‘Escape from Happiness’ raises challenging ideas with humor
Published: Tuesday, October 23, 2012
Updated: Tuesday, October 23, 2012 00:10
Escape from Happiness, written by George F. Walker and directed by Doug Lockwood, was performed from Thursday, Oct. 18 to Sunday, Oct. 20 in the Laurie Theater of the Spingold Theater Center. The play portrays the build-up of a family’s tension, anger and hurt after the father’s unstable return to the home from a decade-long hiatus. In the play, the family lives in poverty because a couple of decades ago the father, Tom (Jonathan Young MFA ’14), a former alcoholic, tried to burn their house down and then ran away with their modest life savings.

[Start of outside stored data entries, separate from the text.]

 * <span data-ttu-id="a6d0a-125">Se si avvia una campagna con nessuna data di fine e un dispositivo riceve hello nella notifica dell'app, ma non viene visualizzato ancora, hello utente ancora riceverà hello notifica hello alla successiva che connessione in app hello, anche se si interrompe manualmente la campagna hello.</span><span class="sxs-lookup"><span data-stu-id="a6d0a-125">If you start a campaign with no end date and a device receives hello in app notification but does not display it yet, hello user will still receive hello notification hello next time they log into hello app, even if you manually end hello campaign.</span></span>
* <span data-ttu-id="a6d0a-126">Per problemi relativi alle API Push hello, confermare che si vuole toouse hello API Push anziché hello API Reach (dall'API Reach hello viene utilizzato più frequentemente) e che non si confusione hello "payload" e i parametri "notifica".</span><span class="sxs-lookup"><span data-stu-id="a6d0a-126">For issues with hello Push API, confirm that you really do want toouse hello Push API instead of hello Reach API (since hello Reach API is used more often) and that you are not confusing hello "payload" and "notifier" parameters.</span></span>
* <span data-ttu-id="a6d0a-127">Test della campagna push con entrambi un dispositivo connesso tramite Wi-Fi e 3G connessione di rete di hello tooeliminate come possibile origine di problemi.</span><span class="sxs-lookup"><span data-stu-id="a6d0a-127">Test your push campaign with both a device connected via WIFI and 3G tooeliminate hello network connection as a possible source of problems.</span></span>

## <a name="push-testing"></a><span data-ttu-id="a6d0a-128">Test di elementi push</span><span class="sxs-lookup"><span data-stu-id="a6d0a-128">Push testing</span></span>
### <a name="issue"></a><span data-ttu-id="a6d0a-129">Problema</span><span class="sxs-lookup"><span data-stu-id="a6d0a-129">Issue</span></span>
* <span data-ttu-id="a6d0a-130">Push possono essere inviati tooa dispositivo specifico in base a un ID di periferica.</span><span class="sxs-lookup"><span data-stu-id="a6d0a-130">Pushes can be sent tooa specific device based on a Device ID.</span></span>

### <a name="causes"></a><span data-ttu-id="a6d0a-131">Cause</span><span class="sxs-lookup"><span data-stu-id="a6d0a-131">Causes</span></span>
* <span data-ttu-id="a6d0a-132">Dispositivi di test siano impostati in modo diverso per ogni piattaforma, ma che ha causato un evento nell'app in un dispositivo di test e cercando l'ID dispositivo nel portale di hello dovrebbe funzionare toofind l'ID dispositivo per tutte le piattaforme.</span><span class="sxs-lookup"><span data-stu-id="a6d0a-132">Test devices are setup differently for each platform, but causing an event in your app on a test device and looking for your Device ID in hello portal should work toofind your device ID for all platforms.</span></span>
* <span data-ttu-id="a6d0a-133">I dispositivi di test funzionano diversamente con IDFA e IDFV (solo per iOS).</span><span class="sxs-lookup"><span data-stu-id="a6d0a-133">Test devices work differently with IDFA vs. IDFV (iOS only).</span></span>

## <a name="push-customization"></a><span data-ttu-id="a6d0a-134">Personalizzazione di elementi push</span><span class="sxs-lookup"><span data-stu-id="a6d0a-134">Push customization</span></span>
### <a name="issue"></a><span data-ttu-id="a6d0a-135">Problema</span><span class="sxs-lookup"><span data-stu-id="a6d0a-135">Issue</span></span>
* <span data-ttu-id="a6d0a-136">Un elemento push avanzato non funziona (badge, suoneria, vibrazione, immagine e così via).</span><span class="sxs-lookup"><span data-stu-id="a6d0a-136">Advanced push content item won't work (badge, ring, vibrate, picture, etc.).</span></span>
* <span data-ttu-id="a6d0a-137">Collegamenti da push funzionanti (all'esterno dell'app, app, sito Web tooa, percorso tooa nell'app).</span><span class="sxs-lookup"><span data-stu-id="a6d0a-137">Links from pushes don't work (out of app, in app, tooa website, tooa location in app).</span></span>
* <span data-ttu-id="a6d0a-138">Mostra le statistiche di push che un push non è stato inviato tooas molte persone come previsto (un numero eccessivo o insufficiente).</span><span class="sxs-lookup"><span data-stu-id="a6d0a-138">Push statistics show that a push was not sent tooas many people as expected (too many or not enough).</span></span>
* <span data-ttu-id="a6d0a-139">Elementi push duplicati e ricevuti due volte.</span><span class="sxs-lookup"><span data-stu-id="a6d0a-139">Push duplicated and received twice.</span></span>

He left behind his wife Nora (Laura Jo Trexler MFA ’13), and his three children, Mary Ann (Sarah Bedard MFA ’13), Gail (Nicole Dalton MFA ’14) and Elizabeth (Alex Johnson MFA ’14) to fend for themselves.

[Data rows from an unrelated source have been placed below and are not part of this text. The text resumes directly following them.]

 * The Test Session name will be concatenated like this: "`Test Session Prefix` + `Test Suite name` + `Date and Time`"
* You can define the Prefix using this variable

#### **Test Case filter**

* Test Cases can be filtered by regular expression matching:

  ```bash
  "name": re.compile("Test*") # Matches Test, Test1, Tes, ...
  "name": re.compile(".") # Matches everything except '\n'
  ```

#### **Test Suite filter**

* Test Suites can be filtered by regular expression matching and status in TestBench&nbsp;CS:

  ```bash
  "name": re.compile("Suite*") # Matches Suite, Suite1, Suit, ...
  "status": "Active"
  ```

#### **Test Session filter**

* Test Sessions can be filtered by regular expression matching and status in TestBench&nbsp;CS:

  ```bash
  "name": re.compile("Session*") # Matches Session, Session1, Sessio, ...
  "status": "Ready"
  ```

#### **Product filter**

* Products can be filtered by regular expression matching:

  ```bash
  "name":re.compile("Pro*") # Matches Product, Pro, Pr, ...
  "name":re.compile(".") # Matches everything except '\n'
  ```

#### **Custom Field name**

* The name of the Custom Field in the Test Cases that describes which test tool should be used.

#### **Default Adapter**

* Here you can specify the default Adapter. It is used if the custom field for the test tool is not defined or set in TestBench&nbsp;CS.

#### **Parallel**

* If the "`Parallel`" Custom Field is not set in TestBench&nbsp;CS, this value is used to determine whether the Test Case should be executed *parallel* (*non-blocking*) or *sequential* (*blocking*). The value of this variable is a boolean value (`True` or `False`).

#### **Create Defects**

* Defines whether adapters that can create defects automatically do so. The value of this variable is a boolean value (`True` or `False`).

Johnson, who played the eldest sister, Elizabeth, did a fantastic job of portraying a bisexual lawyer who is trying to stay sane and hold the family together in the midst of insane circumstances. Johnson made this multi-layered and troubled character come to life. Trexler also did an excellent job of portraying the mother’s complete denial about her family’s dire situation and the compromised mental statuses of herself and her children.
This family encounters an insurmountable number of problems. For example, the show opens with Gail’s husband, Junior (Sam Gillam MFA ’14), lying on the floor: injured and seemingly almost dead because, as we learn later, he has been shot by the crooks he was trying to keep at bay. While the situations are dire, the characters respond and deal with depressing situations like these with an unusual amount of levity. When Nora sees her son-in-law lying on the floor and bleeding heavily out of his side, she proclaims that he is not hurt badly because there is not a “certain smell in the air.” She proceeds to force him to get up and start dancing in order to take his mind off his pain until the ambulance arrives. Like the rest of the family, Nora has become mentally unstable due to her anger at her husband and the disillusionment that comes with the traumatic events she has experienced.

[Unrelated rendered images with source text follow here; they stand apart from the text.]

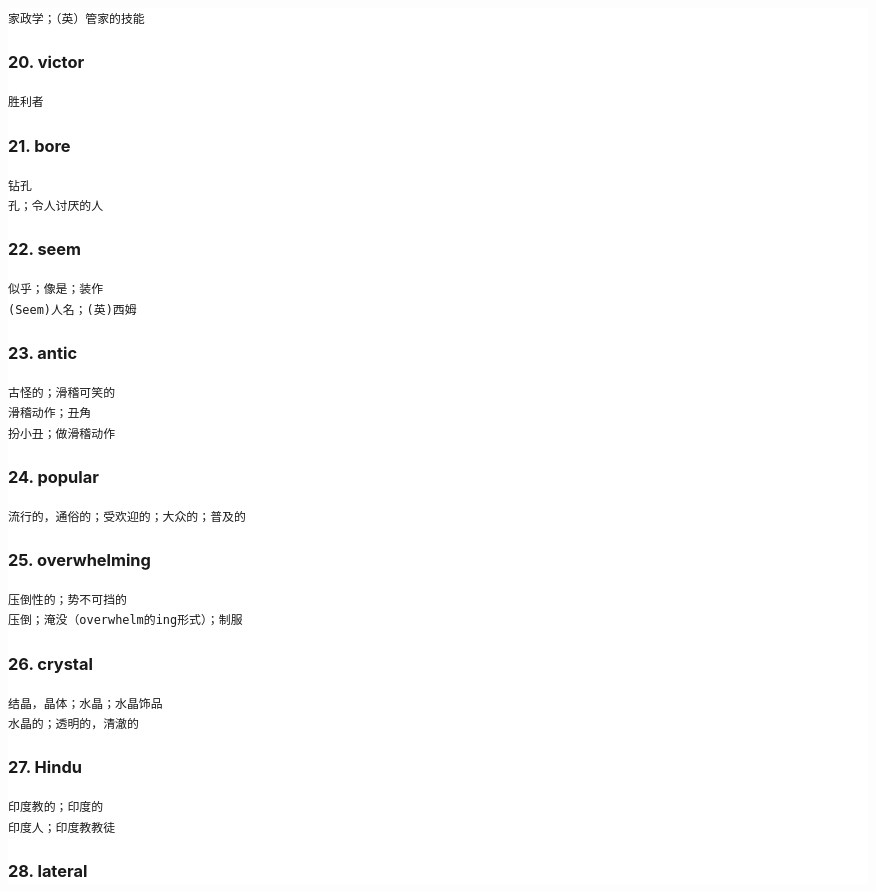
 ```
家政学；（英）管家的技能
```
### 20. victor

```
胜利者
```
### 21. bore

```
钻孔
孔；令人讨厌的人
```
### 22. seem

```
似乎；像是；装作
(Seem)人名；(英)西姆
```
### 23. antic

```
古怪的；滑稽可笑的
滑稽动作；丑角
扮小丑；做滑稽动作
```
### 24. popular

```
流行的，通俗的；受欢迎的；大众的；普及的
```
### 25. overwhelming

```
压倒性的；势不可挡的
压倒；淹没（overwhelm的ing形式）；制服
```
### 26. crystal

```
结晶，晶体；水晶；水晶饰品
水晶的；透明的，清澈的
```
### 27. Hindu

```
印度教的；印度的
印度人；印度教教徒
```
### 28. lateral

Although best exemplified by Nora, all the characters react to their problems in a comical and irrational manner. Junior confirms the characters’ inability to react to situations in a productive and serious manner when he tries to convince Gail that they are in rough waters by telling her, “Gail, we’ve got a real problem, really.” Gail proceeds to roll on the floor laughing as if the whole situation is a big joke. Throughout the play, the audience finds itself thinking exactly what one of the marginal characters puts into words, “What is wrong with you people? You’re all crazy.”
To be fair, the situations in which this family finds itself are insane in the most literal sense of the word. The play begins with a highly unusual premise but as the story progresses, things become stranger. By the final scene, the play has exposed the audience to violence, screaming and crying as well as themes of betrayal, drugs, gangs and pornography.
The set was a two-story house with a cluttered and messy kitchen, a metal exterior door and an upstairs with two bedrooms. The set was fittingly homey and unassuming, reflective of a working class family abode. The floor was covered with woodchips, the presence of which was largely unaccounted for. The characters’ costumes nicely fit their roles in the family. Elizabeth, for instance, wore a corporate-looking suit for roughly the whole show, until the end when she took off her jacket, representing her breakdown. The mother’s attire was appropriately slouchy and comfortable-looking in accordance with her laid back and casual take on life.
The production was well received by the audience, who laughed at every satirical aspect of the performance and sat upright in their seats, ready for more. Overall, the production was a success and left the viewer with a greater understanding of what it means to forgive in the face of resentment and anger.